Brown fled the scene with Allen’s guns and money but was eventually captured and in 2006, was convicted of aggravated robbery and first-degree murder and handed a life-without-parole sentence.
Despite the U.S. Supreme Court ruling that life-without-parole sentences for juveniles are not constitutional, state prosecutors argued successfully that Brown’s sentence was not in violation of federal law because she would only be eligible for parole after serving 51 years, in 2055.
According to court documents, Brown ran away from her adoptive family in Nashville in 2004 and found herself in an abusive relationship with a drug dealer -- known as “Cut Throat” -- who forced her to become a prostitute.

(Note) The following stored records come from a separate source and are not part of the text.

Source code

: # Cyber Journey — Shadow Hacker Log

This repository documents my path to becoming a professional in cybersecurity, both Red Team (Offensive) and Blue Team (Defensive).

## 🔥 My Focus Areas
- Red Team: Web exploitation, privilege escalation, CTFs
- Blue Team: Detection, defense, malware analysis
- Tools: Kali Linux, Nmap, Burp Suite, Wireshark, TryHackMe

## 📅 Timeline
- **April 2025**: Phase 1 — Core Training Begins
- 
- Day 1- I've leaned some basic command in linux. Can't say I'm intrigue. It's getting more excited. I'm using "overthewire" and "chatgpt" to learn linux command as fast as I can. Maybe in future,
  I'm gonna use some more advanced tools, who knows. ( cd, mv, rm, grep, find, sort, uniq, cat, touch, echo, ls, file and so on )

In their argument, Brown’s lawyers argued that not only was she a sex trafficking victim who feared for her life but that she also lacked the mental capacity to be culpable in the slaying because her mother's alcohol use impaired her while she was in the womb.
Brown’s case drew the attention of celebrities like LeBron James, Kim Kardashian West, and Rihanna, who lobbied for her release. Backed by the outcry from members of the public, their efforts resulted in then-governor of Tennessee Bill Haslam granting Brown clemency.
In a statement obtained by USA TODAY, Brown said upon her release:
“While first giving honor to God who made all of this possible, I would also like to thank my many supporters who have spoken on my behalf and prayed for me. I’m blessed to have a very supportive family and friends to support me in the days to come. I look forward to using my experiences to help other women and girls suffering abuse and exploitation."
"I thank Governor and First Lady Haslam for their vote of confidence in me and with the Lord’s help I will make them as well as the rest of my supporters proud,” she added.
Haslam’s commutation reportedly demands that Brown remains on parole supervision for ten years after her release, on the condition that she keeps a job, participates in regular counseling sessions, and does not violate any state or federal laws.
“Cyntoia Brown is finally free—but we can’t forget that she was denied justice for over 14 years. The words above the Supreme Court say ‘Equal Justice Under Law.’ We need to start acting like it, and that means standing up for survivors of sexual violence.”
Brown, who earned her GED and a bachelor’s degree from Lipscomb University as an inmate, now plans to publish a memoir by October and will also be the focus of a documentary to be produced by a nonprofit group.